The problem
Filter this data down to the lines that hold "from", and copy them.

Record extracts
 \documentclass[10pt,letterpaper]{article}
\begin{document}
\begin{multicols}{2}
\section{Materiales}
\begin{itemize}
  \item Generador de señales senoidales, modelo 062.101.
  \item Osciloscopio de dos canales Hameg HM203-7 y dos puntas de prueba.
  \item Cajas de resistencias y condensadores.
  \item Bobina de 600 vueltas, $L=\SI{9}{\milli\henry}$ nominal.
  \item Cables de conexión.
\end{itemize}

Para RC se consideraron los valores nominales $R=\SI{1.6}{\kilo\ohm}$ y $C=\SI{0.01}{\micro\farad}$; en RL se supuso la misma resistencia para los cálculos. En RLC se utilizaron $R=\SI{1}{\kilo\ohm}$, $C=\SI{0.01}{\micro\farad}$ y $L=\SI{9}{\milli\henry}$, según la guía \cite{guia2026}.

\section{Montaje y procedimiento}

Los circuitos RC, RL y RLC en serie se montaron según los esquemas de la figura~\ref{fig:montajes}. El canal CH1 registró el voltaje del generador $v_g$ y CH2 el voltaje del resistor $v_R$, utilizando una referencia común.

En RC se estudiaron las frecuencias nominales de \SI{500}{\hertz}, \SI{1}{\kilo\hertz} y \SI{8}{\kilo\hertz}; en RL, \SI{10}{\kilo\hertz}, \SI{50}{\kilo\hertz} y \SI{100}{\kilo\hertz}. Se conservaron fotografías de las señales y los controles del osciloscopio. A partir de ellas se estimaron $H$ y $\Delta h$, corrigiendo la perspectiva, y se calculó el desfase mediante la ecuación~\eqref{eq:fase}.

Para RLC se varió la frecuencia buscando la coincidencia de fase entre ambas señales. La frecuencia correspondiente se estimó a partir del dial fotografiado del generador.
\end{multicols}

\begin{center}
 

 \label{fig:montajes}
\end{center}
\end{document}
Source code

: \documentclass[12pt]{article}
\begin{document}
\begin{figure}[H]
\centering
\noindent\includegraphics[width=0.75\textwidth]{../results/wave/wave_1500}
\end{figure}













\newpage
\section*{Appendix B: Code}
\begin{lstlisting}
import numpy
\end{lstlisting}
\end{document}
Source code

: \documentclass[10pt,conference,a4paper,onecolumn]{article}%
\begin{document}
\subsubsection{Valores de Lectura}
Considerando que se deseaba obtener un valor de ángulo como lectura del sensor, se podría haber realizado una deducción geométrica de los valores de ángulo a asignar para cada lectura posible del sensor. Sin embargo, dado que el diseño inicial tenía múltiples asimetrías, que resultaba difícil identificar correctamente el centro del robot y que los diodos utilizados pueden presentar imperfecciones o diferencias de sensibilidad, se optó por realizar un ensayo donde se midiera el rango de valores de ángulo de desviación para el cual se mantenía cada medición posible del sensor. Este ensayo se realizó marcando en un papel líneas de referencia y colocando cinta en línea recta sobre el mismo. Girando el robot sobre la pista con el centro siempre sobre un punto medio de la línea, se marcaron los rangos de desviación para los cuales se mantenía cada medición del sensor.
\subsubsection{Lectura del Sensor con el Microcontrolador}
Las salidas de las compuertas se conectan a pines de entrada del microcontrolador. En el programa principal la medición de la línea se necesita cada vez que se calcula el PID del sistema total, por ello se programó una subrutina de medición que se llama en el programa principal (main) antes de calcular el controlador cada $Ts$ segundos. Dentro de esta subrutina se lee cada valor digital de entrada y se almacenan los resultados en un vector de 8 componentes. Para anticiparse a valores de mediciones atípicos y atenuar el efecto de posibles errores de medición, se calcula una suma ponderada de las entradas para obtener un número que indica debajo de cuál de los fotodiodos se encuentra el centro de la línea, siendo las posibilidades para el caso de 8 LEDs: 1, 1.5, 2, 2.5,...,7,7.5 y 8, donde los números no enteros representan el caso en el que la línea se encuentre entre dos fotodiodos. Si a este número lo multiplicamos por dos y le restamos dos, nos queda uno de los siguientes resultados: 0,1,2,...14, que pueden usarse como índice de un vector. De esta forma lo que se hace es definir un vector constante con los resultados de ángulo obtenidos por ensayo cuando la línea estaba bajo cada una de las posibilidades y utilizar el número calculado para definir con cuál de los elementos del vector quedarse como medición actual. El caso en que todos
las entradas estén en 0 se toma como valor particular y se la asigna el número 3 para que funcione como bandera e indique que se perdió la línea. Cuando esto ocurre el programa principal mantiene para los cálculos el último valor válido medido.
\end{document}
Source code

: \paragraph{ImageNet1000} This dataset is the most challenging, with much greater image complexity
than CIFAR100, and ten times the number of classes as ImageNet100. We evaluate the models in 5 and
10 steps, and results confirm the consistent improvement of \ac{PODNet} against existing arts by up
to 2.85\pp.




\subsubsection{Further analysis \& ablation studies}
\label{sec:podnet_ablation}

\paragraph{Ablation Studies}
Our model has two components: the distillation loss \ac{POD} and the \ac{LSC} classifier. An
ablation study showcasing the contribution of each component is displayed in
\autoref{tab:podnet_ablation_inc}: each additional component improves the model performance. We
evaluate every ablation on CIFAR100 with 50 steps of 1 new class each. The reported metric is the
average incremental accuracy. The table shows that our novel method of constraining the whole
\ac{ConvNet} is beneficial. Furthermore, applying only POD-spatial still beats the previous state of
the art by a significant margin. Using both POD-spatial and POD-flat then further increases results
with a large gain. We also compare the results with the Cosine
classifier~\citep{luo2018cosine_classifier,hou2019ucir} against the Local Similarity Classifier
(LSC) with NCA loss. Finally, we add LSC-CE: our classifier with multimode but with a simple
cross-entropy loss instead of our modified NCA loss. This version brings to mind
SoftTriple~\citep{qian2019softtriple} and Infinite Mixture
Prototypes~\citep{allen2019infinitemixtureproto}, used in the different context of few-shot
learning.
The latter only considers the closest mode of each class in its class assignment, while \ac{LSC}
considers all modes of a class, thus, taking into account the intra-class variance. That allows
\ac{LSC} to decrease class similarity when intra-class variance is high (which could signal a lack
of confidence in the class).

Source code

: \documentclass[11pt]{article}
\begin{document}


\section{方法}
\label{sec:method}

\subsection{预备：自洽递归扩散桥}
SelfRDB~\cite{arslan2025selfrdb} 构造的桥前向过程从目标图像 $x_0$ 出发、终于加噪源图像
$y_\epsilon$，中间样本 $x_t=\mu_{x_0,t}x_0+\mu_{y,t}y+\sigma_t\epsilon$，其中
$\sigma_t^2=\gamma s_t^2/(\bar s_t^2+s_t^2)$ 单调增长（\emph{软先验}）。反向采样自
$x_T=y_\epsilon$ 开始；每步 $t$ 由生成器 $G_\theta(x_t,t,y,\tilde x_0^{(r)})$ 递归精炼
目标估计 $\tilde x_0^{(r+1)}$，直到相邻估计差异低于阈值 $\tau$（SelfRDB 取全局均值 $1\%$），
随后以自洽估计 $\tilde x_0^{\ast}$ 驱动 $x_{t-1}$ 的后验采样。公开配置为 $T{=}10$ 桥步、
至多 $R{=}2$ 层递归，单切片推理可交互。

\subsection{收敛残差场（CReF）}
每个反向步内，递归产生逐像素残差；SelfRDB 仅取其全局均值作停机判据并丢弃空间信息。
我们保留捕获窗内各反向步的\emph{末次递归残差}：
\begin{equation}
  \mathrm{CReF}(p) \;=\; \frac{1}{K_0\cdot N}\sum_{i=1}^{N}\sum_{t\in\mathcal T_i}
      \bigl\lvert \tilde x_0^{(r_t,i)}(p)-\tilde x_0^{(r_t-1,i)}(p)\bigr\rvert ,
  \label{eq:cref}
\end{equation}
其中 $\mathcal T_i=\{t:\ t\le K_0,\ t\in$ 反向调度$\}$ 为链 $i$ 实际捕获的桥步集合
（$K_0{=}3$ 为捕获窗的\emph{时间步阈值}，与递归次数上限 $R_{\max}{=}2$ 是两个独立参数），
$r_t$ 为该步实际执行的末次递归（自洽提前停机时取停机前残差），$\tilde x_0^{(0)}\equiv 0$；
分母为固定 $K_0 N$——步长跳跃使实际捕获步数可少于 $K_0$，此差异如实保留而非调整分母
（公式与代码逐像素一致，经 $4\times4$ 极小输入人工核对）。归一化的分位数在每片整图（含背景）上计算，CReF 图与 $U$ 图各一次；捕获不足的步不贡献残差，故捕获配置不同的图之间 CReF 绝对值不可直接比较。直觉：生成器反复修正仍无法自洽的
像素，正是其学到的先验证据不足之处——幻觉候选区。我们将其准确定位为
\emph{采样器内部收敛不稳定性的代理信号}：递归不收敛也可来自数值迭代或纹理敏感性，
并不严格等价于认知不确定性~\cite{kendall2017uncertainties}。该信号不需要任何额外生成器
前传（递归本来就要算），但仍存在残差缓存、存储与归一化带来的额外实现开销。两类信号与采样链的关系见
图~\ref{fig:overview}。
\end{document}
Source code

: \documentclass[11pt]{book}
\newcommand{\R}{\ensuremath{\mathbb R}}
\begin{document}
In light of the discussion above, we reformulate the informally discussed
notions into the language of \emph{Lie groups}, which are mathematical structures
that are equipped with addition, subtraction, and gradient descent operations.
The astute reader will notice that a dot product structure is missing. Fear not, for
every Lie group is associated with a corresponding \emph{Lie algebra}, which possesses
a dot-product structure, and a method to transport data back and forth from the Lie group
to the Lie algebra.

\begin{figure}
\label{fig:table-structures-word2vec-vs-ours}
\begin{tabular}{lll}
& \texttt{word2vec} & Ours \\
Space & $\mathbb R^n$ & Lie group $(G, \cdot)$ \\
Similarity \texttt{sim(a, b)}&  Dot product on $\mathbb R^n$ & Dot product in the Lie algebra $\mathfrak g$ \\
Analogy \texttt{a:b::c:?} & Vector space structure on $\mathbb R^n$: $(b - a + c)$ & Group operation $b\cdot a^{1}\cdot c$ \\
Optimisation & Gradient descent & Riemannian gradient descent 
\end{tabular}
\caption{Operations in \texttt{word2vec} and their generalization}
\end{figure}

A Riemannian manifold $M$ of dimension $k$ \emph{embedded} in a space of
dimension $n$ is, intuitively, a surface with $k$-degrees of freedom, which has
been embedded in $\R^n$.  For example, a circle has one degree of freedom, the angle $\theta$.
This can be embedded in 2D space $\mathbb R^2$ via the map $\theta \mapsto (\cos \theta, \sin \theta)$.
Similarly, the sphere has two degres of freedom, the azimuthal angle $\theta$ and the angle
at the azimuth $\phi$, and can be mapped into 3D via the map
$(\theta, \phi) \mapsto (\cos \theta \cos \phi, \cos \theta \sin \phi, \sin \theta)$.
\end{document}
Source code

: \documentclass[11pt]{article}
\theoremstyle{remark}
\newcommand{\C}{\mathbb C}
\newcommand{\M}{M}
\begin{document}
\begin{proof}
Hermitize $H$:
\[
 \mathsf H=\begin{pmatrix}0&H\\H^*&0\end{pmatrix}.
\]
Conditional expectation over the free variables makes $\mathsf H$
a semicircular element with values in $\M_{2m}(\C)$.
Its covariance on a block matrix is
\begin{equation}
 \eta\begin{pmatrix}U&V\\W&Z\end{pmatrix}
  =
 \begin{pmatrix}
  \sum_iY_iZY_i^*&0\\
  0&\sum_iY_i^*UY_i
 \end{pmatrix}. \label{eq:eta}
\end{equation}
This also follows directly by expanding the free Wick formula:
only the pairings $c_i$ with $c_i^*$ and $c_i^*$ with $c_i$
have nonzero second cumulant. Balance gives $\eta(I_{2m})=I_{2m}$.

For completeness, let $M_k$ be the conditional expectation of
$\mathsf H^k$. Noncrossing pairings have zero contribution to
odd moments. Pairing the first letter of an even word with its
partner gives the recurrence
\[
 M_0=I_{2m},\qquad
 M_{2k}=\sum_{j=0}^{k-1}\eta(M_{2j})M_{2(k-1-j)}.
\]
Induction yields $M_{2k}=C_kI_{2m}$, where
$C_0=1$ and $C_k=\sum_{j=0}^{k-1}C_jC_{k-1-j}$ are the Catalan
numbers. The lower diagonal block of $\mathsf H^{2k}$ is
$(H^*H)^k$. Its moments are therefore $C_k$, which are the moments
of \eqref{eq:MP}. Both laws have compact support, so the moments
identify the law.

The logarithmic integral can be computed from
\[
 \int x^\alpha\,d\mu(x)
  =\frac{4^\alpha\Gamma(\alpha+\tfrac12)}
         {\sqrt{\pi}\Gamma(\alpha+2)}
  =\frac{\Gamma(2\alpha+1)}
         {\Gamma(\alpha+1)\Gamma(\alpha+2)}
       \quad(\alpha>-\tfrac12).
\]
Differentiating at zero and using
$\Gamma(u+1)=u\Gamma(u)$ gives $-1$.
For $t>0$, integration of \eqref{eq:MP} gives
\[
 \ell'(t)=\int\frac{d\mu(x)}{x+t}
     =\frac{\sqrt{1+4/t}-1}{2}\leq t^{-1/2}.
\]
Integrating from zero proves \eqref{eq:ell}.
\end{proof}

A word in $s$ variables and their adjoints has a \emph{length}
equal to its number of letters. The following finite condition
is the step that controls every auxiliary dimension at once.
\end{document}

Written solution
a dot-product structure, and a method to transport data back and forth from the Lie group
The logarithmic integral can be computed from
Integrating from zero proves \eqref{eq:ell}.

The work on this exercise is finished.